The word "plankton" means drifter, and refers to plants or animals that aren't strong enough to swim against a current. These plants and animals are among the most numerous life forms on the planet. Because of their importance to all other life forms, plankton are an important part of the curriculum we provide to thousands of students who come to Rookery Bay Environmental Learning Center.
Phytoplankton, or plant plankton, is one of the major bases of the food web in the estuary. It is also responsible for producing more than 80% of Earth's oxygen!
Phytoplankton is typically too small to catch in our plankton nets although we occasionally encounter beautiful varieties of algae or diatoms. Our nets are specifically designed to catch zooplankton, or drifting animals.
Zooplankton consist of a wide variety of animals. Some remain in their planktonic state for their entire lives, like copepods or sea jellies (jellyfish), while others grow and change form to things we are much more familiar with like barnacles, crabs and many species of fish.
View the video below to see live plankton through a microscope!

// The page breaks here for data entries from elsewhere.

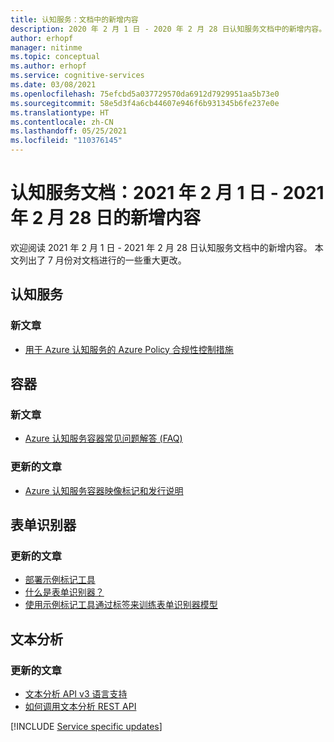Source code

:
 ```yaml
---
title: 认知服务：文档中的新增内容
description: 2020 年 2 月 1 日 - 2020 年 2 月 28 日认知服务文档中的新增内容。
author: erhopf
manager: nitinme
ms.topic: conceptual
ms.author: erhopf
ms.service: cognitive-services
ms.date: 03/08/2021
ms.openlocfilehash: 75efcbd5a037729570da6912d7929951aa5b73e0
ms.sourcegitcommit: 58e5d3f4a6cb44607e946f6b931345b6fe237e0e
ms.translationtype: HT
ms.contentlocale: zh-CN
ms.lasthandoff: 05/25/2021
ms.locfileid: "110376145"
---
```

# <a name="cognitive-services-docs-whats-new-for-february-1-2021---february-28-2021"></a>认知服务文档：2021 年 2 月 1 日 - 2021 年 2 月 28 日的新增内容

欢迎阅读 2021 年 2 月 1 日 - 2021 年 2 月 28 日认知服务文档中的新增内容。 本文列出了 7 月份对文档进行的一些重大更改。

## <a name="cognitive-services"></a>认知服务

### <a name="new-articles"></a>新文章

- [用于 Azure 认知服务的 Azure Policy 合规性控制措施](security-controls-policy.md)

## <a name="containers"></a>容器

### <a name="new-articles"></a>新文章

- [Azure 认知服务容器常见问题解答 (FAQ)](./containers/container-faq.yml)

### <a name="updated-articles"></a>更新的文章

- [Azure 认知服务容器映像标记和发行说明](./containers/container-image-tags.md)

## <a name="form-recognizer"></a>表单识别器

### <a name="updated-articles"></a>更新的文章

- [部署示例标记工具](./form-recognizer/deploy-label-tool.md)
- [什么是表单识别器？](./form-recognizer/overview.md)
- [使用示例标记工具通过标签来训练表单识别器模型](./form-recognizer/label-tool.md)

## <a name="text-analytics"></a>文本分析

### <a name="updated-articles"></a>更新的文章

- [文本分析 API v3 语言支持](./text-analytics/language-support.md)
- [如何调用文本分析 REST API](./text-analytics/how-tos/text-analytics-how-to-call-api.md)

[!INCLUDE [Service specific updates](./includes/service-specific-updates.md)]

Volvox is a freshwater phytoplankton (microalgae that contains chlorophyll) that takes advantage of the seasonal lower salinity in Henderson Creek – they perish in higher salinities. These colonial organisms are amazing in so many ways. They are remarkably light sensitive and will move in the direction of a light source (i.e. the sun).
When the light source is diffuse the volvox move in many directions and at varying speeds.

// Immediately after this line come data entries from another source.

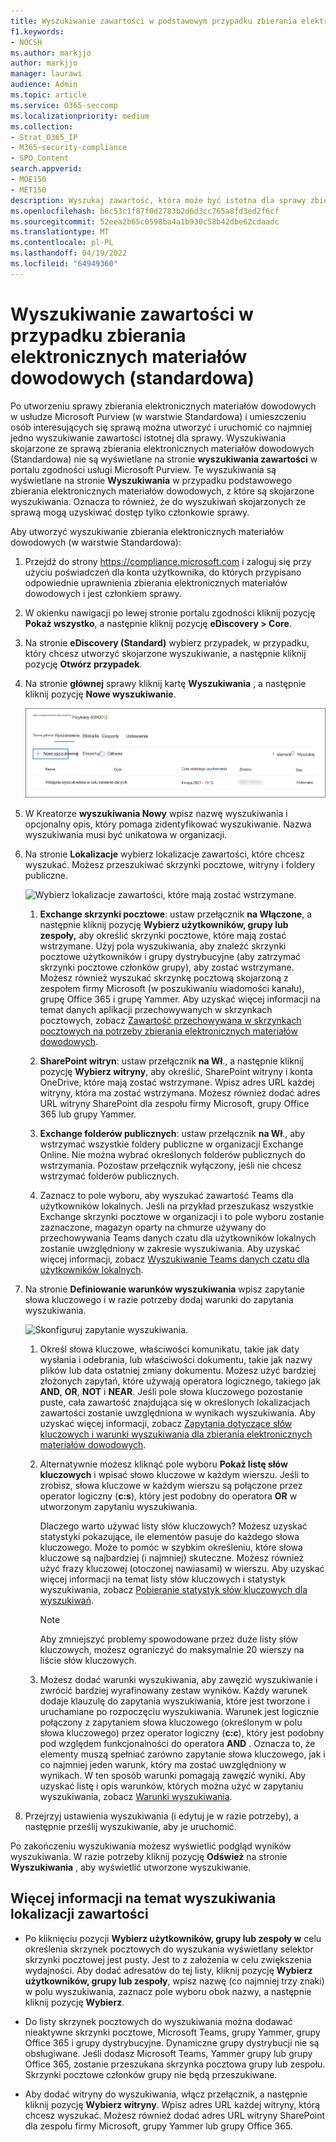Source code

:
 ```yaml
---
title: Wyszukiwanie zawartości w podstawowym przypadku zbierania elektronicznych materiałów dowodowych
f1.keywords:
- NOCSH
ms.author: markjjo
author: markjjo
manager: laurawi
audience: Admin
ms.topic: article
ms.service: O365-seccomp
ms.localizationpriority: medium
ms.collection:
- Strat_O365_IP
- M365-security-compliance
- SPO_Content
search.appverid:
- MOE150
- MET150
description: Wyszukaj zawartość, która może być istotna dla sprawy zbierania elektronicznych materiałów dowodowych (standardowa).
ms.openlocfilehash: b6c53c1f87f0d2783b2d6d3cc765a8fd3ed2f6cf
ms.sourcegitcommit: 52eea2b65c0598ba4a1b930c58b42dbe62cdaadc
ms.translationtype: MT
ms.contentlocale: pl-PL
ms.lasthandoff: 04/19/2022
ms.locfileid: "64949360"
---
```

# <a name="search-for-content-in-a-ediscovery-standard-case"></a>Wyszukiwanie zawartości w przypadku zbierania elektronicznych materiałów dowodowych (standardowa)

Po utworzeniu sprawy zbierania elektronicznych materiałów dowodowych w usłudze Microsoft Purview (w warstwie Standardowa) i umieszczeniu osób interesujących się sprawą można utworzyć i uruchomić co najmniej jedno wyszukiwanie zawartości istotnej dla sprawy. Wyszukiwania skojarzone ze sprawą zbierania elektronicznych materiałów dowodowych (Standardowa) nie są wyświetlane na stronie **wyszukiwania zawartości** w portalu zgodności usługi Microsoft Purview. Te wyszukiwania są wyświetlane na stronie **Wyszukiwania** w przypadku podstawowego zbierania elektronicznych materiałów dowodowych, z które są skojarzone wyszukiwania. Oznacza to również, że do wyszukiwań skojarzonych ze sprawą mogą uzyskiwać dostęp tylko członkowie sprawy.

Aby utworzyć wyszukiwanie zbierania elektronicznych materiałów dowodowych (w warstwie Standardowa):
  
1. Przejdź do strony <https://compliance.microsoft.com> i zaloguj się przy użyciu poświadczeń dla konta użytkownika, do których przypisano odpowiednie uprawnienia zbierania elektronicznych materiałów dowodowych i jest członkiem sprawy.

2. W okienku nawigacji po lewej stronie portalu zgodności kliknij pozycję **Pokaż wszystko**, a następnie kliknij pozycję **eDiscovery > Core**.

3. Na stronie **eDiscovery (Standard)** wybierz przypadek, w przypadku, który chcesz utworzyć skojarzone wyszukiwanie, a następnie kliknij pozycję **Otwórz przypadek**.

4. Na stronie **głównej** sprawy kliknij kartę **Wyszukiwania** , a następnie kliknij pozycję **Nowe wyszukiwanie**.

   ![Kliknij pozycję Nowe wyszukiwanie, aby utworzyć wyszukiwanie zbierania elektronicznych materiałów dowodowych (Standardowa).](../media/CoreeDiscoverySearch1.png)

5. W Kreatorze **wyszukiwania Nowy** wpisz nazwę wyszukiwania i opcjonalny opis, który pomaga zidentyfikować wyszukiwanie. Nazwa wyszukiwania musi być unikatowa w organizacji.

6. Na stronie **Lokalizacje** wybierz lokalizacje zawartości, które chcesz wyszukać. Możesz przeszukiwać skrzynki pocztowe, witryny i foldery publiczne.

    ![Wybierz lokalizacje zawartości, które mają zostać wstrzymane.](../media/ContentSearchLocations.png)
  
   1. **Exchange skrzynki pocztowe**: ustaw przełącznik **na Włączone**, a następnie kliknij pozycję **Wybierz użytkowników, grupy lub zespoły,** aby określić skrzynki pocztowe, które mają zostać wstrzymane. Użyj pola wyszukiwania, aby znaleźć skrzynki pocztowe użytkowników i grupy dystrybucyjne (aby zatrzymać skrzynki pocztowe członków grupy), aby zostać wstrzymane. Możesz również wyszukać skrzynkę pocztową skojarzoną z zespołem firmy Microsoft (w poszukiwaniu wiadomości kanału), grupę Office 365 i grupę Yammer. Aby uzyskać więcej informacji na temat danych aplikacji przechowywanych w skrzynkach pocztowych, zobacz [Zawartość przechowywana w skrzynkach pocztowych na potrzeby zbierania elektronicznych materiałów dowodowych](what-is-stored-in-exo-mailbox.md).

   2. **SharePoint witryn**: ustaw przełącznik **na Wł**., a następnie kliknij pozycję **Wybierz witryny**, aby określić, SharePoint witryny i konta OneDrive, które mają zostać wstrzymane. Wpisz adres URL każdej witryny, która ma zostać wstrzymana. Możesz również dodać adres URL witryny SharePoint dla zespołu firmy Microsoft, grupy Office 365 lub grupy Yammer.
  
   3. **Exchange folderów publicznych**: ustaw przełącznik **na Wł**., aby wstrzymać wszystkie foldery publiczne w organizacji Exchange Online. Nie można wybrać określonych folderów publicznych do wstrzymania. Pozostaw przełącznik wyłączony, jeśli nie chcesz wstrzymać folderów publicznych.
  
   4. Zaznacz to pole wyboru, aby wyszukać zawartość Teams dla użytkowników lokalnych. Jeśli na przykład przeszukasz wszystkie Exchange skrzynki pocztowe w organizacji i to pole wyboru zostanie zaznaczone, magazyn oparty na chmurze używany do przechowywania Teams danych czatu dla użytkowników lokalnych zostanie uwzględniony w zakresie wyszukiwania. Aby uzyskać więcej informacji, zobacz [Wyszukiwanie Teams danych czatu dla użytkowników lokalnych](search-cloud-based-mailboxes-for-on-premises-users.md).

7. Na stronie **Definiowanie warunków wyszukiwania** wpisz zapytanie słowa kluczowego i w razie potrzeby dodaj warunki do zapytania wyszukiwania.

   ![Skonfiguruj zapytanie wyszukiwania.](../media/ContentSearchQuery.png)

   1. Określ słowa kluczowe, właściwości komunikatu, takie jak daty wysłania i odebrania, lub właściwości dokumentu, takie jak nazwy plików lub data ostatniej zmiany dokumentu. Możesz użyć bardziej złożonych zapytań, które używają operatora logicznego, takiego jak **AND**, **OR**, **NOT** i **NEAR**. Jeśli pole słowa kluczowego pozostanie puste, cała zawartość znajdująca się w określonych lokalizacjach zawartości zostanie uwzględniona w wynikach wyszukiwania. Aby uzyskać więcej informacji, zobacz [Zapytania dotyczące słów kluczowych i warunki wyszukiwania dla zbierania elektronicznych materiałów dowodowych](keyword-queries-and-search-conditions.md).

   2. Alternatywnie możesz kliknąć pole wyboru **Pokaż listę słów kluczowych** i wpisać słowo kluczowe w każdym wierszu. Jeśli to zrobisz, słowa kluczowe w każdym wierszu są połączone przez operator logiczny (**c:s**), który jest podobny do operatora **OR** w utworzonym zapytaniu wyszukiwania.

      Dlaczego warto używać listy słów kluczowych? Możesz uzyskać statystyki pokazujące, ile elementów pasuje do każdego słowa kluczowego. Może to pomóc w szybkim określeniu, które słowa kluczowe są najbardziej (i najmniej) skuteczne. Możesz również użyć frazy kluczowej (otoczonej nawiasami) w wierszu. Aby uzyskać więcej informacji na temat listy słów kluczowych i statystyk wyszukiwania, zobacz [Pobieranie statystyk słów kluczowych dla wyszukiwań](view-keyword-statistics-for-content-search.md#get-keyword-statistics-for-searches).

      > [!NOTE]
      > Aby zmniejszyć problemy spowodowane przez duże listy słów kluczowych, możesz ograniczyć do maksymalnie 20 wierszy na liście słów kluczowych.

   3. Możesz dodać warunki wyszukiwania, aby zawęzić wyszukiwanie i zwrócić bardziej wyrafinowany zestaw wyników. Każdy warunek dodaje klauzulę do zapytania wyszukiwania, które jest tworzone i uruchamiane po rozpoczęciu wyszukiwania. Warunek jest logicznie połączony z zapytaniem słowa kluczowego (określonym w polu słowa kluczowego) przez operator logiczny (**c:c**), który jest podobny pod względem funkcjonalności do operatora **AND** . Oznacza to, że elementy muszą spełniać zarówno zapytanie słowa kluczowego, jak i co najmniej jeden warunk, który ma zostać uwzględniony w wynikach. W ten sposób warunki pomagają zawęzić wyniki. Aby uzyskać listę i opis warunków, których można użyć w zapytaniu wyszukiwania, zobacz [Warunki wyszukiwania](keyword-queries-and-search-conditions.md#search-conditions).

8. Przejrzyj ustawienia wyszukiwania (i edytuj je w razie potrzeby), a następnie prześlij wyszukiwanie, aby je uruchomić.

Po zakończeniu wyszukiwania możesz wyświetlić podgląd wyników wyszukiwania. W razie potrzeby kliknij pozycję **Odśwież** na stronie **Wyszukiwania** , aby wyświetlić utworzone wyszukiwanie.

## <a name="more-information-about-searching-content-locations"></a>Więcej informacji na temat wyszukiwania lokalizacji zawartości

- Po kliknięciu pozycji **Wybierz użytkowników, grupy lub zespoły w** celu określenia skrzynek pocztowych do wyszukania wyświetlany selektor skrzynki pocztowej jest pusty. Jest to z założenia w celu zwiększenia wydajności. Aby dodać adresatów do tej listy, kliknij pozycję **Wybierz użytkowników, grupy lub zespoły**, wpisz nazwę (co najmniej trzy znaki) w polu wyszukiwania, zaznacz pole wyboru obok nazwy, a następnie kliknij pozycję **Wybierz**.

- Do listy skrzynek pocztowych do wyszukiwania można dodawać nieaktywne skrzynki pocztowe, Microsoft Teams, grupy Yammer, grupy Office 365 i grupy dystrybucyjne. Dynamiczne grupy dystrybucji nie są obsługiwane. Jeśli dodasz Microsoft Teams, Yammer grupy lub grupy Office 365, zostanie przeszukana skrzynka pocztowa grupy lub zespołu. Skrzynki pocztowe członków grupy nie będą przeszukiwane.

- Aby dodać witryny do wyszukiwania, włącz przełącznik, a następnie kliknij pozycję **Wybierz witryny**. Wpisz adres URL każdej witryny, którą chcesz wyszukać. Możesz również dodać adres URL witryny SharePoint dla zespołu firmy Microsoft, grupy Yammer lub grupy Office 365.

The volvox in the video with the black background seem beautifully synchronized as they all move towards a single light source. “Positive phototaxis” is the name for an organisms movement towards the light. Moving towards light is vitally important for algae so they can photosynthesize and produce that wonderful byproduct that we all depend on – oxygen! Volvox have cilia all over their bodies that help propel them through the water. They can be made up of tens of thousands of cells. They have cells with cilia all around the outside of their “globe.” They can reproduce sexually or asexually and appear to do more of the latter when conditions are ideal.
“Daughter cells,” or asexually produced offspring, are clearly visible as miniature versions of mature cells in these photos. The daughter cells will then emerge, grow, and disperse their own daughter cells and therefore the population can explode fairly quickly when conditions are optimal.

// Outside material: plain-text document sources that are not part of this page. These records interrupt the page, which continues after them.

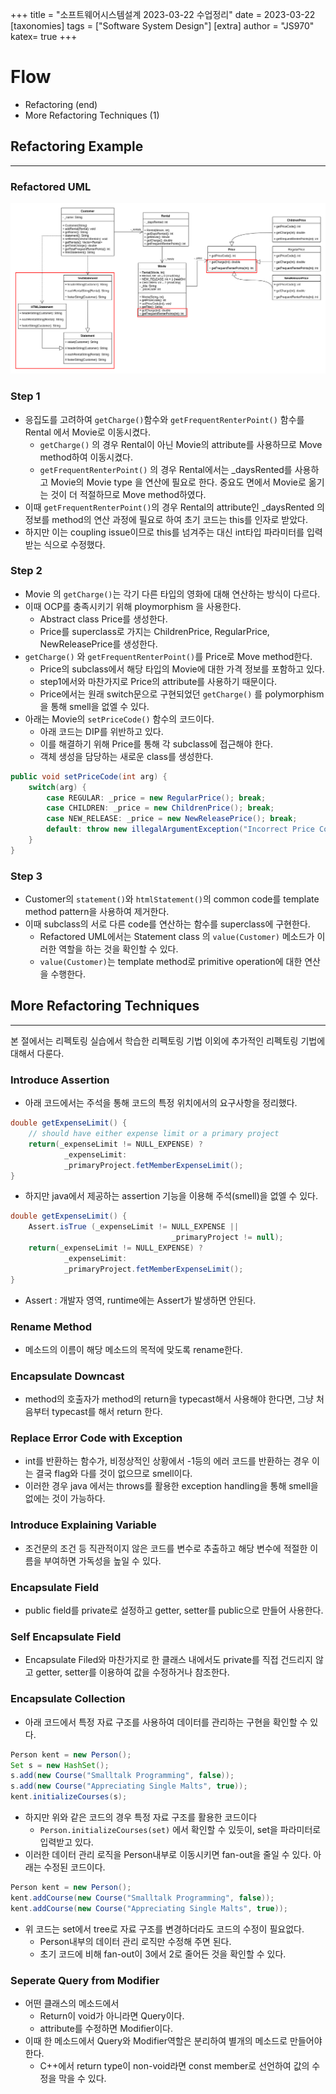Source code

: +++
title = "소프트웨어시스템설계 2023-03-22 수업정리"
date = 2023-03-22
[taxonomies]
tags = ["Software System Design"]
[extra]
author = "JS970"
katex= true
+++
# Flow
- Refactoring (end)
- More Refactoring Techniques (1)

## Refactoring Example
---
### Refactored UML
![step3](/image/SSD/uml_step3.png)

### Step 1
- 응집도를 고려하여 `getCharge()`함수와  `getFrequentRenterPoint()` 함수를 Rental 에서 Movie로 이동시켰다.
	- `getCharge()` 의 경우 Rental이 아닌 Movie의 attribute를 사용하므로 Move method하여 이동시켰다.
	- `getFrequentRenterPoint()` 의 경우 Rental에서는 \_daysRented를 사용하고 Movie의 Movie type 을 연산에 필요로 한다. 중요도 면에서 Movie로 옮기는 것이 더 적절하므로 Move method하였다.
- 이때 `getFrequentRenterPoint()`의 경우 Rental의 attribute인 \_daysRented 의 정보를 method의 연산 과정에 필요로 하여 초기 코드는 this를 인자로 받았다.
- 하지만 이는 coupling issue이므로 this를 넘겨주는 대신 int타입 파라미터를 입력받는 식으로 수정했다.

### Step 2
- Movie 의 `getCharge()`는 각기 다른 타입의 영화에 대해 연산하는 방식이 다르다.
- 이때 OCP를 충족시키기 위해 ploymorphism 을 사용한다.
	- Abstract class Price를 생성한다.
	- Price를 superclass로 가지는 ChildrenPrice, RegularPrice, NewReleasePrice를 생성한다.
- `getCharge()` 와 `getFrequentRenterPoint()`를 Price로 Move method한다.
	- Price의 subclass에서 해당 타입의 Movie에 대한 가격 정보를 포함하고 있다.
	- step1에서와 마찬가지로 Price의 attribute를 사용하기 때문이다.
	- Price에서는 원래 switch문으로 구현되었던 `getCharge()` 를  polymorphism을 통해 smell을 없엘 수 있다.
- 아래는 Movie의 `setPriceCode()` 함수의 코드이다.
	- 아래 코드는 DIP를 위반하고 있다.
	- 이를 해결하기 위해 Price를 통해 각 subclass에 접근해야 한다.
	- 객체 생성을 담당하는 새로운 class를 생성한다.
```java
public void setPriceCode(int arg) {
	switch(arg) {
		case REGULAR: _price = new RegularPrice(); break;
		case CHILDREN: _price = new ChildrenPrice(); break;
		case NEW_RELEASE: _price = new NewReleasePrice(); break;
		default: throw new illegalArgumentException("Incorrect Price Code");	
	}
}
```

### Step 3
- Customer의 `statement()`와 `htmlStatement()`의 common code를 template method pattern을 사용하여 제거한다.
- 이때 subclass의 서로 다른 code를 연산하는 함수를 superclass에 구현한다.
	- Refactored UML에서는 Statement class 의 `value(Customer)` 메소드가 이러한 역할을 하는 것을 확인할 수 있다.
	- `value(Customer)`는 template method로 primitive operation에 대한 연산을 수행한다.

## More Refactoring Techniques
---
본 절에서는 리펙토링 실습에서 학습한 리펙토링 기법 이외에 추가적인 리펙토링 기법에 대해서 다룬다.

### Introduce Assertion
- 아래 코드에서는 주석을 통해 코드의 특정 위치에서의 요구사항을 정리했다.
```java
double getExpenseLimit() {
	// should have either expense limit or a primary project
	return(_expenseLimit != NULL_EXPENSE) ?
			_expenseLimit:
			_primaryProject.fetMemberExpenseLimit();
}
```
- 하지만 java에서 제공하는 assertion 기능을 이용해 주석(smell)을 없엘 수 있다.
```java
double getExpenseLimit() {
	Assert.isTrue (_expenseLimit != NULL_EXPENSE ||
									_primaryProject != null);
	return(_expenseLimit != NULL_EXPENSE) ?
			_expenseLimit:
			_primaryProject.fetMemberExpenseLimit();
}
```
- Assert : 개발자 영역, runtime에는 Assert가 발생하면 안된다.

### Rename Method
- 메소드의 이름이 해당 메소드의 목적에 맞도록 rename한다.

### Encapsulate Downcast
- method의 호출자가  method의 return을 typecast해서 사용해야 한다면, 그냥 처음부터 typecast를 해서 return 한다.

### Replace Error Code with Exception
- int를 반환하는 함수가, 비정상적인 상황에서 -1등의 에러 코드를 반환하는 경우 이는 결국 flag와 다를 것이 없으므로 smell이다.
- 이러한 경우 java 에서는 throws를 활용한 exception handling을 통해 smell을 없에는 것이 가능하다.

### Introduce Explaining Variable
- 조건문의 조건 등 직관적이지 않은 코드를 변수로 추출하고 해당 변수에 적절한 이름을 부여하면 가독성을 높일 수 있다.

### Encapsulate Field
- public field를 private로 설정하고 getter, setter를 public으로 만들어 사용한다.

### Self Encapsulate Field
- Encapsulate Filed와 마찬가지로 한 클래스 내에서도 private를 직접 건드리지 않고 getter, setter를 이용하여 값을 수정하거나 참조한다.

### Encapsulate Collection
- 아래 코드에서 특정 자료 구조를 사용하여 데이터를 관리하는 구현을 확인할 수 있다.
```java
Person kent = new Person();
Set s = new HashSet();
s.add(new Course("Smalltalk Programming", false));
s.add(new Course("Appreciating Single Malts", true));
kent.initializeCourses(s);
```
- 하지만 위와 같은 코드의 경우 특정 자료 구조를 활용한 코드이다
	- `Person.initializeCourses(set)` 에서 확인할 수 있듯이, set을 파라미터로 입력받고 있다.
- 이러한 데이터 관리 로직을 Person내부로 이동시키면 fan-out을 줄일 수 있다. 아래는 수정된 코드이다.
```java
Person kent = new Person();
kent.addCourse(new Course("Smalltalk Programming", false));
kent.addCourse(new Course("Appreciating Single Malts", true));
```
- 위 코드는 set에서 tree로 자료 구조를 변경하더라도 코드의 수정이 필요없다.
	- Person내부의 데이터 관리 로직만 수정해 주면 된다.
	- 초기 코드에 비해 fan-out이 3에서 2로 줄어든 것을 확인할 수 있다.

### Seperate Query from Modifier
- 어떤 클래스의 메소드에서
	- Return이 void가 아니라면 Query이다.
	- attribute를 수정하면 Modifier이다.
- 이때 한 메소드에서 Query와 Modifier역할은 분리하여 별개의 메소드로 만들어야 한다.
	- C++에서 return type이 non-void라면 const member로 선언하여 값의 수정을 막을 수 있다.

Rotifers get their name from the moving cilia (hair-like structures) located around their “corona” that make it look like a spinning electric razor head. This particular variety of rotifer is one that can form colonies in the shape of a ball whereas the majority of rotifers are individual animals. Each pulsing “suction cup” is the corona of one individual rotifer and the cilia set up the powerful (on a microscopic scale) currents that pull food and other objects towards their bodies.